Но вскоре из-за того, что он пристально всматривался в одну точку, взгляд его затуманился, подлинные очертания сменились призрачными, и даже разум его, постепенно помутившийся под воздействием неведомой ему доселе тревоги, перестал ясно сознавать реальную опасность и бредил сверхъестественными опасностями. Вместо хорошо известных четвероногих, двигавшихся у него под ногами, ему явилась толпа существ — ни людей, ни животных; ему мерещились демоны с огненными глазами — они держались за руки и плясали вокруг него сатанинский танец; усевшись верхом на суку, словно ведьма на палке метлы, он казался себе центром адского шабаша, где ему суждено сыграть свою роль.

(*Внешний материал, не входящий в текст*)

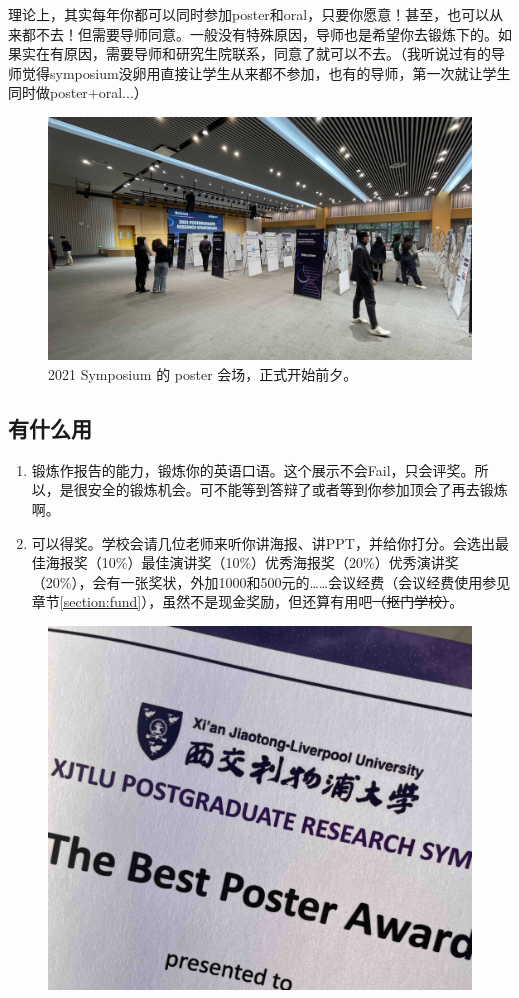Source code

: 理论上，其实每年你都可以同时参加poster和oral，只要你愿意！甚至，也可以从来都不去！但需要导师同意。一般没有特殊原因，导师也是希望你去锻炼下的。如果实在有原因，需要导师和研究生院联系，同意了就可以不去。（我听说过有的导师觉得symposium没卵用直接让学生从来都不参加，也有的导师，第一次就让学生同时做poster+oral...）

\begin{figure}[H]
    \caption{2021 Symposium 的 poster 会场，正式开始前夕。}
    \centering
    \includegraphics[width=\columnwidth]{author-folder/Kai.Wu/synposium_poster.jpg}
\end{figure}

\subsection{有什么用}

\begin{enumerate}
    \item 锻炼作报告的能力，锻炼你的英语口语。这个展示不会Fail，只会评奖。所以，是很安全的锻炼机会。可不能等到答辩了或者等到你参加顶会了再去锻炼啊。
    \item 可以得奖。学校会请几位老师来听你讲海报、讲PPT，并给你打分。会选出最佳海报奖（10\%）最佳演讲奖（10\%）优秀海报奖（20\%）优秀演讲奖（20\%），会有一张奖状，外加1000和500元的……会议经费（会议经费使用参见章节\ref{section:fund}），虽然不是现金奖励，但还算有用吧\sout{（抠门学校）}。
\end{enumerate}

\begin{figure}[H]
    \centering
    \includegraphics[width=0.4\columnwidth]{author-folder/Kai.Wu/poster_award.jpg}
\end{figure}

Головокружение увлекало капитана вниз; он инстинктивно почувствовал, что, если он поддастся этому притяжению, то погибнет; собрав все телесные и духовные силы для последнего разумного поступка, он крепко привязал себя к стволу дерева веревкой, удерживавшей у него на пояснице бобровую шкуру, и, вцепившись обеими руками в сук, откинул голову назад и закрыл глаза.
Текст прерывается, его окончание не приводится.